Wednesday, December 21, 2011

Seven Solstices

Mike Klapp and I spent seven solstices in a row together watching the sun rise somewhere in the Mono Basin. Well, actually two specific locations: Warren Bench and Black Point. Not the sun, us. This was a grand solstice tradition by the time it ended when Mike
moved to Utah in May 1999. The Great Basin is a big place to cross just to watch a sunrise for tradition's sake, so I kinda can understand.

Winter 1995
I left Lee Vining early, before dawn, and hiked up the hill behind town. I reached the ridge and wallowed in knee-deep snowdrifts, ducking under and through the Curl-leaf Mountain Mahogany. I had my downhill skis in my backpack (heavy). I reached Mike (and his friend Jamie) at his tent just after sunrise (I caught it a few minutes before on the way up). They fed me warm tea. I started down first, since I had to get to work, and had a terrifyingly exciting ski down Log Cabin Mine Road. It was kinda icy. At one turn I fell and I stopped with my skis up against a big Jeffrey Pine at the edge of the road, and I knocked a little bark off. When Mike and Jamie saw my tracks and the bark laying in the snow, they thought I had hit the tree hard. It didn't look good. But they had it worse--they had to do it on cross country skis!

Summer 1996
Newman was lugging this couch around in the back of his truck for a little while that summer, and on the evening before the summer solstice it ended up on Warren Bench. It was a hide-a-bed, and we had three people on the couch and a couple on the ground. Sunrise in style!

Winter 1996
Mike and I drove out to Black Point and hiked to the top, and set up his tent somewhere up there. The wind was blustery and in the bright moonlight you could see a storm trying to come over the Sierra. We woke up the next morning to heavy snow and about 3-4 inches already on the ground. We did not see the sunrise. Worried about getting the car out, we packed up quickly and ran down the hill in the snow, not knowing which direction we were going in since visibility was maybe 100 feet through the thick snowflakes. We found the road, and followed it to the car. We put chains on the car, and Mike managed to drive that Volvo out of there. We were listening to Ben Harper turned up way loud (as was always the case in Mike's Volvo) and he took the turn at Wilson Creek way too fast, sliding across the road and almost getting stuck. Luckily we were able to back up, get back on the road, and make it out to the plowed highway. We had breakfast at Nicely's, warm and toasty looking out the windows at the falling snow. After breakfast we went to my June Lake apartment and hung out for a few days amid raging snowstorms. On one day we skied up to the Tiger Bar for lunch (on the road!).

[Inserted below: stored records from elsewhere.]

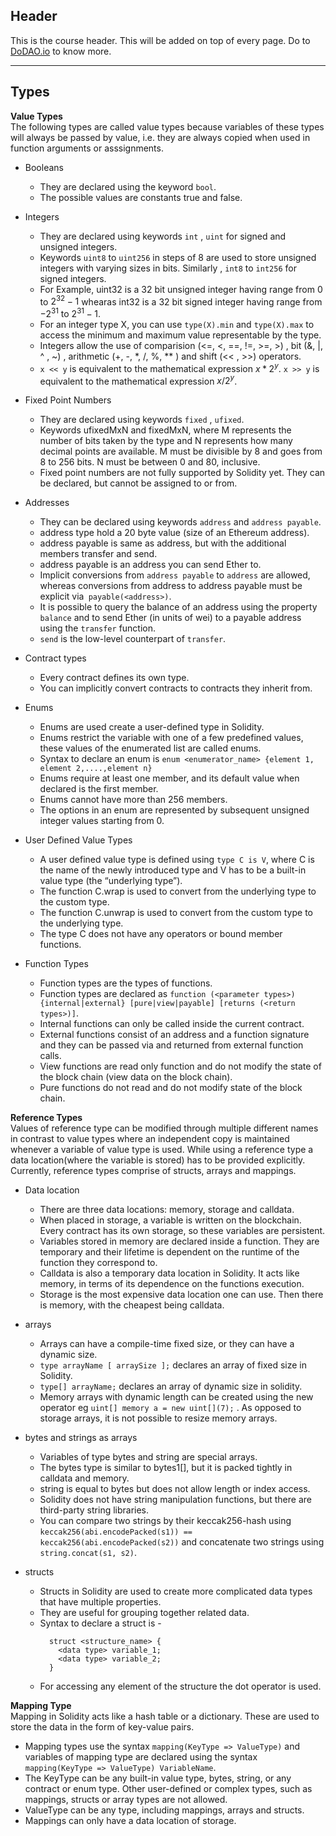 ## Header
This is the course header. This will be added on top of every page. Do to [DoDAO.io](https://www.dodao.io) to know more.

 ---
 
 ## Types
 
 **Value Types**        
The following types are called value types because variables of these types will always be passed by value, i.e. they are always copied when used in function arguments or asssignments.   
- Booleans
  * They are declared using the keyword `bool`.
  * The possible values are constants true and false.

- Integers
  * They are declared using keywords `int` , `uint` for signed and unsigned integers.
  * Keywords `uint8` to `uint256` in steps of 8 are used to store unsigned integers with varying sizes in bits. Similarly , `int8` to `int256` for signed integers.
  * For Example, uint32 is a 32 bit unsigned integer having range from 0 to $2^{32}-1$ whearas int32 is a 32 bit signed integer having range from $-2^{31}$ to $2^{31}-1$.
  * For an integer type X, you can use `type(X).min` and `type(X).max` to access the minimum and maximum value representable by the type.
  * Integers allow the use of comparision (<=, <, ==, !=, >=, >) , bit (&, |, ^ , ~) , arithmetic (+, -, *, /, %, ** ) and shift (<< , >>) operators.
  * `x << y` is equivalent to the mathematical expression $x * 2^y$. `x >> y` is equivalent to the mathematical expression $x / 2^y$.

- Fixed Point Numbers
  * They are declared using keywords `fixed` , `ufixed`.
  * Keywords ufixedMxN and fixedMxN, where M represents the number of bits taken by the type and N represents how many decimal points are available. M must be divisible by 8 and goes from 8 to 256 bits. N must be between 0 and 80, inclusive.
  * Fixed point numbers are not fully supported by Solidity yet. They can be declared, but cannot be assigned to or from.

- Addresses
  * They can be declared using keywords `address` and `address payable`.
  * address type hold a 20 byte value (size of an Ethereum address).
  * address payable is same as address, but with the additional members transfer and send.
  * address payable is an address you can send Ether to.
  * Implicit conversions from `address payable` to `address` are allowed, whereas conversions from address to address payable must be explicit via` payable(<address>)`.
  * It is possible to query the balance of an address using the property `balance` and to send Ether (in units of wei) to a payable address using the `transfer` function.
  * `send` is the low-level counterpart of `transfer`.

- Contract types
  * Every contract defines its own type.
  * You can implicitly convert contracts to contracts they inherit from.

- Enums
  * Enums are used create a user-defined type in Solidity.
  * Enums restrict the variable with one of a few predefined values, these values of the enumerated list are called enums.
  * Syntax to declare an enum is `enum <enumerator_name> {element 1, element 2,....,element n}`
  * Enums require at least one member, and its default value when declared is the first member.
  * Enums cannot have more than 256 members.
  * The options in an enum are represented by subsequent unsigned integer values starting from 0.

- User Defined Value Types
  * A user defined value type is defined using `type C is V`, where C is the name of the newly introduced type and V has to be a built-in value type (the “underlying type”). 
  * The function C.wrap is used to convert from the underlying type to the custom type.
  * The function C.unwrap is used to convert from the custom type to the underlying type.
  * The type C does not have any operators or bound member functions. 

- Function Types 
  * Function types are the types of functions.
  * Function types are declared as `function (<parameter types>) {internal|external} [pure|view|payable] [returns (<return types>)]`.
  * Internal functions can only be called inside the current contract.
  * External functions consist of an address and a function signature and they can be passed via and returned from external function calls.
  * View functions are read only function and do not modify the state of the block chain (view data on the block chain).
  * Pure functions do not read and do not modify state of the block chain.   
 
 **Reference Types**        
Values of reference type can be modified through multiple different names in contrast to value types where an independent copy is maintained whenever a variable of value type is used. While using a reference type a data location(where the variable is stored) has to be provided explicitly. Currently, reference types comprise of structs, arrays and mappings.   
- Data location
   * There are three data locations: memory, storage and calldata.
   * When placed in storage, a variable is written on the blockchain. Every contract has its own storage, so these variables are persistent. 
   * Variables stored in memory are declared inside a function. They are temporary and their lifetime is dependent on the runtime of the function they correspond to.
   * Calldata is also a temporary data location in Solidity. It acts like memory, in terms of its dependence on the functions execution.
   * Storage is the most expensive data location one can use. Then there is memory, with the cheapest being calldata.
 
 - arrays
   * Arrays can have a compile-time fixed size, or they can have a dynamic size.
   * `type arrayName [ arraySize ];` declares an array of fixed size in Solidity.
   * `type[] arrayName;` declares an array of dynamic size in solidity.
   * Memory arrays with dynamic length can be created using the new operator eg `uint[] memory a = new uint[](7);` . As opposed to storage arrays, it is not possible to resize memory arrays.
 
 - bytes and strings as arrays
   * Variables of type bytes and string are special arrays.
   * The bytes type is similar to bytes1[], but it is packed tightly in calldata and memory. 
   * string is equal to bytes but does not allow length or index access.
   * Solidity does not have string manipulation functions, but there are third-party string libraries.
   * You can compare two strings by their keccak256-hash using `keccak256(abi.encodePacked(s1)) == keccak256(abi.encodePacked(s2))` and concatenate two strings using `string.concat(s1, s2)`.

 - structs
   * Structs in Solidity are used to create more complicated data types that have multiple properties.
   * They are useful for grouping together related data.
   * Syntax to declare a struct is -
     ```
       struct <structure_name> {  
         <data type> variable_1;  
         <data type> variable_2; 
       }
     ```
   * For accessing any element of the structure the dot operator is used.  
 
 **Mapping Type**        
Mapping in Solidity acts like a hash table or a dictionary. These are used to store the data in the form of key-value pairs.   
- Mapping types use the syntax `mapping(KeyType => ValueType)` and variables of mapping type are declared using the syntax `mapping(KeyType => ValueType) VariableName`.
- The KeyType can be any built-in value type, bytes, string, or any contract or enum type. Other user-defined or complex types, such as mappings, structs or array types are not allowed.
- ValueType can be any type, including mappings, arrays and structs.
- Mappings can only have a data location of storage.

On New Year's we had a bunch of people there digging snow caves and sledding, with New Year's eve at the Tiger Bar. New Year's morning was warm enough for me to wear shorts down to the Fern Creek Grill for breakfast, in the rain (3 days of rain), and we canceled our mad notions of skiing up to TPR. Of course the spectacular flooding soon followed.

Summer 1997
Warren Bench once again, with the usual suspects. No couch this time.

Winter 1997
I camped at Black Point the night before, and Mike, Jim, and Sage hiked up in the morning. I think Mike was sick and throwing up. It was cold. Mike gets props for showing up anyway.

Summer 1998
I rode my bike up to Warren Bench, bunch of us up there again.

Winter 1998
This time all of us came up to Black Point in the morning, including Heidi and Brett. Brett was wearing his big yellow Michelin Man parka. The temperature was well below freezing--in Lee Vining it was around zero, -9 at the Forest Service Barracks, and -22 in Bodie. The sunrise was gorgeous, with mists rising off the lake meeting the fog hovering above the lake, and the sunrise lit it all up. We heard what sounded like geese honking.